El desierto del Sáhara sobrevuela las Pitiusas y descarga aromas de caravana de camellos de Tombuctú. ¿Qué hacer para ponerse a tono? Corro al jardín donde ha llovido tierra y corto unas hojas de menta capaces de perfumar el dulce baño de una hurí del paraíso. El agua ya está hirviendo y preparo un té como el que fortalecía a ese nadador del desierto que era el conde Almasy. Está rico, pero no basta para calmar el ardor de la decadente cultura fáustica y occidental que corre por mis venas.

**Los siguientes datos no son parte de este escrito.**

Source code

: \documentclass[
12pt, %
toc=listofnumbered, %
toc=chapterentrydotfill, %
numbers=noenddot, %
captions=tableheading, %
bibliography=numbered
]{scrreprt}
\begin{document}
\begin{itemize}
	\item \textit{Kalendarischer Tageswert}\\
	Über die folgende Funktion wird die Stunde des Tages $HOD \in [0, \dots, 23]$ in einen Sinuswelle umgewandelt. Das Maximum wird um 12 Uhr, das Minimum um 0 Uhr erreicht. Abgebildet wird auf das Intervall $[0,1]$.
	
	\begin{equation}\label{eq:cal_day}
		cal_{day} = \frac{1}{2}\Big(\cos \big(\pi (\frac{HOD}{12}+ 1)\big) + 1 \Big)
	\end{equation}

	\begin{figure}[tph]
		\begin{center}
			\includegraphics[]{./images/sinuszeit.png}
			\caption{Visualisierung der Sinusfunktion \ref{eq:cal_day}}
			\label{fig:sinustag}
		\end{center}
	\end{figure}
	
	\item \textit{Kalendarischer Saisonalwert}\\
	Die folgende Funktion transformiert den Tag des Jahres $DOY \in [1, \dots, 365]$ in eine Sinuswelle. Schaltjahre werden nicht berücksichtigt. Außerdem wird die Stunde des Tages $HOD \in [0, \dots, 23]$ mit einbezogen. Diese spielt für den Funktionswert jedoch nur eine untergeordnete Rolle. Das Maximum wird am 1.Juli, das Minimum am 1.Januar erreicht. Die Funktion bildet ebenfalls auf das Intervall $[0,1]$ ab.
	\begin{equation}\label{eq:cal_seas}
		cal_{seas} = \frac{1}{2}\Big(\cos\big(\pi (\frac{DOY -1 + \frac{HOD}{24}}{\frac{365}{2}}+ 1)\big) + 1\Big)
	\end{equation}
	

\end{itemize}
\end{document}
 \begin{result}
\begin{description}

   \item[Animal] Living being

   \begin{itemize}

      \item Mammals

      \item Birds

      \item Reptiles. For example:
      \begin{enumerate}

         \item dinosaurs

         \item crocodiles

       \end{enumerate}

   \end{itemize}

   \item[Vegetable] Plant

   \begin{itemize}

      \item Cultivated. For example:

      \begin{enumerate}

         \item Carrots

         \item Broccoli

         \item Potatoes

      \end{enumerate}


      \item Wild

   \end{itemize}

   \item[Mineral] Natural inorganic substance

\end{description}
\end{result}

Así que echo mano a la botella de ron cubano, un dorado Santiago como el que beben las sensuales hijas de Ochúm, y preparo un mojito fabuloso que me despoja de las telarañas del pantano intelectual en que estaba despeñándome, un elixir que regenera mi corazón tras tantos hachazos de tantas coquetas inmisericordes, un trago que me invita a reír cínicamente sobre los desmanes de la atroz secta política que inventa másteres en sus ridículums mientras desgobierna con cainita sectarismo, con un presidente íbero que es ridículo narciso y acosa al new césar del imperio yanqui con una desvergüenza mayor que cualquiera que se venda en una calle caliente o un malecón salado.
El polvo volante del Sáhara continúa suspendido sobre las Pitiusas a la espera de una fuerte Tramontana que cuando besa, besa de verdad. Todo irá más o menos bien mientras la menta no se agote, pues somos criaturas climáticas aspirando al clímax de los sentidos.
Decía el mago Gabo que nacemos con los polvos contados. Pero si burlamos la aritmética y el afán de fardar, nos daremos cuenta que los polvos, como las perdices, no se cuentan. El polvo enamorado, o sea.